Task:
Search the listing below for the string "elected", then copy every line it appears in.

Provided data:
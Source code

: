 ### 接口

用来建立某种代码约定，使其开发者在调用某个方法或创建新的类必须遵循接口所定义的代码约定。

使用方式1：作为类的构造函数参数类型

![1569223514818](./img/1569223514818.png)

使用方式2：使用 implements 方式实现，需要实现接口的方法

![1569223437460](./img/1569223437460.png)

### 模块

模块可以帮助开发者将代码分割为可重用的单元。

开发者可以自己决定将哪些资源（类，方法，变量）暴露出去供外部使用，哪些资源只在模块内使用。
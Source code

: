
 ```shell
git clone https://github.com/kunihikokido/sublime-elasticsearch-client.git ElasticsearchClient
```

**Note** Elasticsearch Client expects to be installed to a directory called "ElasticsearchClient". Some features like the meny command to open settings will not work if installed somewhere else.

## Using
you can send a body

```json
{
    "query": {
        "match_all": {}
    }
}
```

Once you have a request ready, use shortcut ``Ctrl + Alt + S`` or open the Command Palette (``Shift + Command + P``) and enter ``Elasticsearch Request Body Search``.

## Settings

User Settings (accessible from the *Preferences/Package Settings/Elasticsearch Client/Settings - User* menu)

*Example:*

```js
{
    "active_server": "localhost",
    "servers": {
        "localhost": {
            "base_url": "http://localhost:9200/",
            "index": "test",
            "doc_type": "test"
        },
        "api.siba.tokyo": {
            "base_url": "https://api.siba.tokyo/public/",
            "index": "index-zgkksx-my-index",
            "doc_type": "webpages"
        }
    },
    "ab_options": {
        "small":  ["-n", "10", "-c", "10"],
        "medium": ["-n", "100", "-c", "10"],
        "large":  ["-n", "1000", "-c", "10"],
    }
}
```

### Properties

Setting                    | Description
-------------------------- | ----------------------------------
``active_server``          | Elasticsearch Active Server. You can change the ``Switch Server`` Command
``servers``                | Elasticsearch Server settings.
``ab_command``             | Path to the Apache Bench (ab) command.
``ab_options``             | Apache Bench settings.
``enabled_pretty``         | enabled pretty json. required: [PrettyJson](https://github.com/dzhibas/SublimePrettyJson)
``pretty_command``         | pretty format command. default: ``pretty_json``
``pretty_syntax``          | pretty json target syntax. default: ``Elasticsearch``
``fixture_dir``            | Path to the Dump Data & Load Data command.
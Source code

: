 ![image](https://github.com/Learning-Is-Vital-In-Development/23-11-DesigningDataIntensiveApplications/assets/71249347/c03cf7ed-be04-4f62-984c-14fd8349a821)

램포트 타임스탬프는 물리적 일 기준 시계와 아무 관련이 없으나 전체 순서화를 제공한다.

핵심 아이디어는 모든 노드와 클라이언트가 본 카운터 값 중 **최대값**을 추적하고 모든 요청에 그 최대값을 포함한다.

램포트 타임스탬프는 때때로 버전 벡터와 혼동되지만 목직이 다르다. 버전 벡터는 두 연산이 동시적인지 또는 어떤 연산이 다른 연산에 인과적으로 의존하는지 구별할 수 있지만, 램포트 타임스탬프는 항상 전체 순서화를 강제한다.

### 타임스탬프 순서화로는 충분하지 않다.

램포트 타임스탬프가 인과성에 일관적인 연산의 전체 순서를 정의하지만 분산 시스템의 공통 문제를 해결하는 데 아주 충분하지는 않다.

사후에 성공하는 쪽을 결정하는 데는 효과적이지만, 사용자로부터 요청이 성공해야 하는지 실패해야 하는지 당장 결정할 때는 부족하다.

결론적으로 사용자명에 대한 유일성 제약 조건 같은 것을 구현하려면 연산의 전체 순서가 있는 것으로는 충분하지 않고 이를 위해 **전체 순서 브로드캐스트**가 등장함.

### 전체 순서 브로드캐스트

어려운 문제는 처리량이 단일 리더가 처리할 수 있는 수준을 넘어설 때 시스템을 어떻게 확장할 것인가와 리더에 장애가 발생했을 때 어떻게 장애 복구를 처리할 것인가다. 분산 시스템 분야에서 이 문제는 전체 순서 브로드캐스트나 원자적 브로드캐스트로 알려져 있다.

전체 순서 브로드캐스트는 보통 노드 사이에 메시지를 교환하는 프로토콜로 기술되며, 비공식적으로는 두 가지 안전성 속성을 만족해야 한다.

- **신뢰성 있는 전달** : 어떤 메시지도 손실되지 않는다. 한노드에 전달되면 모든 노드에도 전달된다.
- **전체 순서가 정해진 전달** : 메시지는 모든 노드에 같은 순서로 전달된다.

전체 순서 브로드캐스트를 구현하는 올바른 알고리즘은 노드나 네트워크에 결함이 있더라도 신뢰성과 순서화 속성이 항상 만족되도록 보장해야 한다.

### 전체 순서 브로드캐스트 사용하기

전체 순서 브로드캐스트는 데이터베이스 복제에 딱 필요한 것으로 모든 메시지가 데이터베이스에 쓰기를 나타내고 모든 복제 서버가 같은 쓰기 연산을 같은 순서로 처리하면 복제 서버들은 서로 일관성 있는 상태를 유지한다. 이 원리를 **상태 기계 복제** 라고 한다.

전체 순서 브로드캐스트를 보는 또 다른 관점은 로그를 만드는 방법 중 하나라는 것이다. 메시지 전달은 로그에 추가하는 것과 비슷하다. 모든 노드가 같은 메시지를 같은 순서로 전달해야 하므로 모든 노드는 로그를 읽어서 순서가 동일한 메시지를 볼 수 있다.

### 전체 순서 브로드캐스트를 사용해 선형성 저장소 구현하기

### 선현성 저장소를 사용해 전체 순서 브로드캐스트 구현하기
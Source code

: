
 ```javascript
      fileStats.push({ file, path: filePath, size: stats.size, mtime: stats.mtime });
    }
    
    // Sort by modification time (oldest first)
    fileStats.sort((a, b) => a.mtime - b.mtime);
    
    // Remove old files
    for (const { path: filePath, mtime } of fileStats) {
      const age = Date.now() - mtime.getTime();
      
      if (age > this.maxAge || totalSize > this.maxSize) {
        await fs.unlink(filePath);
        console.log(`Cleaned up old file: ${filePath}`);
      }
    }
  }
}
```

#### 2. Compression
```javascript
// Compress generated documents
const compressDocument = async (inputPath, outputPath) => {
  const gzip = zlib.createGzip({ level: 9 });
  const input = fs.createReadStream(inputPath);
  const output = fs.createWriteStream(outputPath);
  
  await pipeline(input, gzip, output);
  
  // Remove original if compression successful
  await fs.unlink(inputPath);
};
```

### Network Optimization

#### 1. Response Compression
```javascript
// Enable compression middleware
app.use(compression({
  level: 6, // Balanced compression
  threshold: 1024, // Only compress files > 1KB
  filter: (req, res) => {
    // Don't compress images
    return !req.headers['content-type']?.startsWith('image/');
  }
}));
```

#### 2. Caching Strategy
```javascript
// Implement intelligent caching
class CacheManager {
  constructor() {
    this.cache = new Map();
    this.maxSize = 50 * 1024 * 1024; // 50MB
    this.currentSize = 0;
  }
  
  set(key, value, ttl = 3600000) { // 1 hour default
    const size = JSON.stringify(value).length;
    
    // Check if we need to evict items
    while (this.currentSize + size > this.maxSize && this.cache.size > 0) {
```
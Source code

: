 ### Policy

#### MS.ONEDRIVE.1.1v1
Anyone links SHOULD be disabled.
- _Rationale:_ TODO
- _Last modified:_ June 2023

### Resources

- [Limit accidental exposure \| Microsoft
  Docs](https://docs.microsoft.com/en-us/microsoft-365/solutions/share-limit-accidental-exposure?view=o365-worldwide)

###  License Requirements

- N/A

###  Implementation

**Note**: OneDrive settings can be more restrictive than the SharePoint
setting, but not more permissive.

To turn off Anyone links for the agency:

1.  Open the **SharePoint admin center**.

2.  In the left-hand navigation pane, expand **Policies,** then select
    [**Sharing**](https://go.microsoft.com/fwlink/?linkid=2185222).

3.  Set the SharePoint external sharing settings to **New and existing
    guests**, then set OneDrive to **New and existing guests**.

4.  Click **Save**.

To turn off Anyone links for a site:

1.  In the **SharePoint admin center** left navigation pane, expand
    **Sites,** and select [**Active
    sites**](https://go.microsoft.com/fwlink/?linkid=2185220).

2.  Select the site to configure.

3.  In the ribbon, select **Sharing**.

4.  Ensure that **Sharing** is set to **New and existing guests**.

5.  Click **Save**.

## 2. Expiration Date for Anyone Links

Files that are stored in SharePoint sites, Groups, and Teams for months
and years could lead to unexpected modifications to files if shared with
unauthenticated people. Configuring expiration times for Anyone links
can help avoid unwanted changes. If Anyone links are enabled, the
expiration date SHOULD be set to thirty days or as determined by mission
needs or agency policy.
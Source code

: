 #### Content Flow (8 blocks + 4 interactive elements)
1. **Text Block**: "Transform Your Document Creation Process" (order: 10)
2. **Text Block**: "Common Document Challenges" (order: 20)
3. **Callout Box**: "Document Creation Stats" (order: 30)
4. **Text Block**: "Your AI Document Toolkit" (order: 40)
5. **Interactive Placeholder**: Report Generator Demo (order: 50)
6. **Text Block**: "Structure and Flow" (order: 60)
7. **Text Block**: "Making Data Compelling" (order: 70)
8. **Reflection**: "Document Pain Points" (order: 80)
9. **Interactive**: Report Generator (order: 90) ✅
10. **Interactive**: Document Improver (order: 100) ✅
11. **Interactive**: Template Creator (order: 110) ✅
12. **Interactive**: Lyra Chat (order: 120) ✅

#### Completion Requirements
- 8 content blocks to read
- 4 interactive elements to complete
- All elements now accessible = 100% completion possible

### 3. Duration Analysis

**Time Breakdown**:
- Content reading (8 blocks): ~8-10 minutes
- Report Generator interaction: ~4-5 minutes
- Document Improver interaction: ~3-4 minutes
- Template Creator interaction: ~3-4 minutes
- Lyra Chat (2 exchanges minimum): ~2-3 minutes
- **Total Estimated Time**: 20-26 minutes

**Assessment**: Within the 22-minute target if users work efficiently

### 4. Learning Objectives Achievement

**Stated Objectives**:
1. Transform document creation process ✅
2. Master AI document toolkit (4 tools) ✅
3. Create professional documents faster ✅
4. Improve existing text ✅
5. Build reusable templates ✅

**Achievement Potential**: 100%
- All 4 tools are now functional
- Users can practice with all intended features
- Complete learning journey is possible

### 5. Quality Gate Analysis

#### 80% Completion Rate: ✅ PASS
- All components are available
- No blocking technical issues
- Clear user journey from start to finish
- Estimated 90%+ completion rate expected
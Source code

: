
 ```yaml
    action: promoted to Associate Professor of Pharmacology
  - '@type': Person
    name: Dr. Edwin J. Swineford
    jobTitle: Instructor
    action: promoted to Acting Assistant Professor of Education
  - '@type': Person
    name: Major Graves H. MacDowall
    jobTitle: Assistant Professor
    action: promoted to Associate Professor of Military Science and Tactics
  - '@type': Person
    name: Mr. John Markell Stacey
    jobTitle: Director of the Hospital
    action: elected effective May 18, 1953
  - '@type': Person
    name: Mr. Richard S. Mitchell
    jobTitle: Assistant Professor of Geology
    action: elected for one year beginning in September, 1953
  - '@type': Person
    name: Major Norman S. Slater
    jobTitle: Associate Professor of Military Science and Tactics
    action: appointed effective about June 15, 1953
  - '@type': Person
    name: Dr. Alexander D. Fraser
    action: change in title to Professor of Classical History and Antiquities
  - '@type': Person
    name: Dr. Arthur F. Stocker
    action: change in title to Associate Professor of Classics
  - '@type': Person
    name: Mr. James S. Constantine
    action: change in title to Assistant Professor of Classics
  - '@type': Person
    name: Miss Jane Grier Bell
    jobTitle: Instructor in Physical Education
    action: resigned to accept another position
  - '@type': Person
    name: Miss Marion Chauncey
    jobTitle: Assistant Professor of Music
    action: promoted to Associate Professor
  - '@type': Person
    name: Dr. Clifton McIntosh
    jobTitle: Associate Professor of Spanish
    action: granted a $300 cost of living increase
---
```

Answer to this task:
    action: elected effective May 18, 1953
    action: elected for one year beginning in September, 1953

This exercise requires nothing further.